“But you certainly had a poet in your family?” said Miss Hurribattle, determined to repair her blunder by suggesting a potent cause of congratulation.
“Indeed we had, Madam!” said the Colonel, with creditable emotion; “though unfortunately none of his productions have come down to us. But we have the highest contemporary testimony to his excellence in a copy of verses prefixed to his posthumous discourse entitled ’The New Snare of a Maypole, or Satan’s own Trap for a Slippery Church.’ The lines were written by his colleague, the Reverend Exaltation Brymm, and are certainly much to the purpose: I generally keep a copy of them in my pocket-book.”
“Oh, do read them, brother!” said Miss Prowley, with strong interest.
Thus adjured, the Colonel produced a piece of paper, put on his spectacles, and read to this effect:—
“New Englande! weep: Thy tuncfull
Prowllie’s gone,
Who skillfully his Armour buckled on
Agaynst Phyllystine Scorn and Revelrie:
His Sword well-furbished was a Sight to
see!
This littel Booke of his shall still be
greene
While Sathan’s Fangles lorden stand
betweene:
Now Pet of Sinne boil up thy dolefull
Skum!
Ye juggelling Quakers laugh: his
Inkhorn’s dumb.
He put XIII Pslames in verse for our Quire,
And with XXVII Pastorals witcht Apollo’s
Lyre.”
“Do you recollect John Norton’s funeral elegy on Ann Bradstreet, the Eve of our female minstrelsy?” interrogated Miss Hurribattle; “there are two lines in it which are still in my memory:—
’Could Maro’s muse but hear
her lively strain,
He would condemn his works to fire again.’
What a launch upon the sea of fame! and how sad it is that an actual freight of verses should be preserved in the ship’s hold!”
“Well, well, my kinsman was perhaps wise in trusting none of his psalms or pastorals to the press, especially as that greatest of poets, Pope, has since been in the world.

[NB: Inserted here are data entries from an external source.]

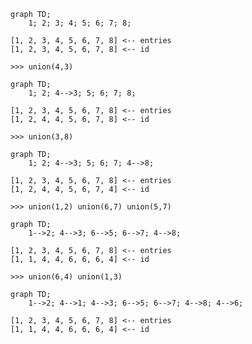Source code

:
 ``` mermaid
graph TD;
    1; 2; 3; 4; 5; 6; 7; 8;
```
``` 
[1, 2, 3, 4, 5, 6, 7, 8] <-- entries
[1, 2, 3, 4, 5, 6, 7, 8] <-- id
```

``` >>> union(4,3) ```
``` mermaid
graph TD;
    1; 2; 4-->3; 5; 6; 7; 8;
```
``` 
[1, 2, 3, 4, 5, 6, 7, 8] <-- entries
[1, 2, 4, 4, 5, 6, 7, 8] <-- id
```

``` >>> union(3,8) ```
``` mermaid
graph TD;
    1; 2; 4-->3; 5; 6; 7; 4-->8;
```
``` 
[1, 2, 3, 4, 5, 6, 7, 8] <-- entries
[1, 2, 4, 4, 5, 6, 7, 4] <-- id
```

``` >>> union(1,2) union(6,7) union(5,7) ```

``` mermaid
graph TD;
    1-->2; 4-->3; 6-->5; 6-->7; 4-->8;
```
``` 
[1, 2, 3, 4, 5, 6, 7, 8] <-- entries
[1, 1, 4, 4, 6, 6, 6, 4] <-- id
```

``` >>> union(6,4) union(1,3) ```
``` mermaid
graph TD;
    1-->2; 4-->1; 4-->3; 6-->5; 6-->7; 4-->8; 4-->6;
```
``` 
[1, 2, 3, 4, 5, 6, 7, 8] <-- entries
[1, 1, 4, 4, 6, 6, 6, 4] <-- id
```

But I truly regret that he left no portrait, nor even so much as an outline in black from which something might be made up by an imaginative artist. I have judges, majors, and attorneys, all properly labelled, in the other room, who would be much improved by a slight dash of the aesthetic element; however, I suppose it can’t be helped now!”

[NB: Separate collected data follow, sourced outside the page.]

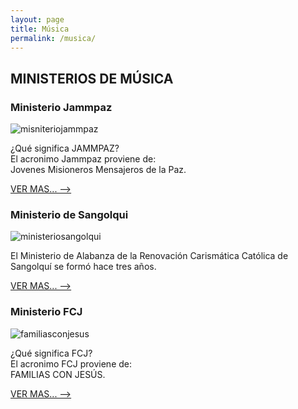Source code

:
 ```yaml
---
layout: page
title: Música
permalink: /musica/
---
```



<div class="row">
  <div class="col s12 center">
    <h2>MINISTERIOS DE MÚSICA</h2>
  </div>
</div>



<div class="row">
  <div class="col s12 center">
    <h3>Ministerio Jammpaz</h3>
  </div>
</div>

<div class="container">
    <div class="row">
        <div class="col s12 m7 center">
        <div class="card">
            <div class="card-image">
            <img class="materialboxed" src="/assets/img/J2.jpg" alt="misniteriojammpaz">
            <span class="card-title">
            </span>
            </div>
            <div class="card-content">
            <p>¿Qué significa JAMMPAZ?<br>
            El acronimo Jammpaz proviene de:<br>
            Jovenes Misioneros Mensajeros de la Paz.</p>
            </div>
            <div class="card-action">
            <a href="/musica/ministerio_jammpaz/jammpaz_pagina_1">VER MAS... --></a>
            </div>
        </div>
        </div>
    </div>
</div>            

 


 <div class="row">
  <div class="col s12 center">
    <h3>Ministerio de Sangolqui</h3>
  </div>
</div>

<div class="container">
    <div class="row"> 
    <div class="col s12 m7 center">
        <div class="card horizontal">
        <div class="card-image">
            <img class="materialboxed" img src="/assets/img/ministerio fausto.JPG" alt="ministeriosangolqui">
        </div>
        <div class="card-stacked">
            <div class="card-content">
            <p>
            El Ministerio de Alabanza de la Renovación Carismática Católica de Sangolquí se formó hace tres años.
            </p>
            </div>
            <div class="card-action">
            <a href="/musica/ministerio_sangolqui">VER MAS... --></a>
            </div>
        </div>
        </div>
    </div>
    </div>
</div>



<div class="row">
  <div class="col s12 center">
    <h3>Ministerio FCJ</h3>
  </div>
</div>

<div class="container">
    <div class="row"> 
    <div class="col s12 m7 center">
        <div class="card horizontal">
        <div class="card-image">
            <img class="materialboxed" img src="/assets/img/FCJ.jpg" alt="familiasconjesus">
        </div>
        <div class="card-stacked">
            <div class="card-content">
            <p>¿Qué significa FCJ?<br>
            El acronimo FCJ proviene de:<br>
            FAMILIAS CON JESÚS.</p>
            </div>
            <div class="card-action">
            <a href="/musica/ministerio_fcj">VER MAS... --></a>
            </div>
        </div>
        </div>
    </div>
    </div>
</div>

“Not unless you substitute Saint Josselyn for an ancestor, as Mrs. Hunesley did the other day,” said Miss Prowley.
“Ha, ha! it might not be a bad plan to follow out the lady’s suggestion: but do tell the story of her strange mistake.”
“Why, you must know that the other day old Doctor Dastick brought his New-York niece to call upon us. She began to talk to my brother, and when at last topics of conversation failed, turned to look at the picture of Saint Josselyn, which could be seen through the open folding-doors.”
“The gentleman whose sole garment consists of some sort of skin thrown over his shoulders: you must all have observed it as we came in to dinner,” said our host, in parenthesis.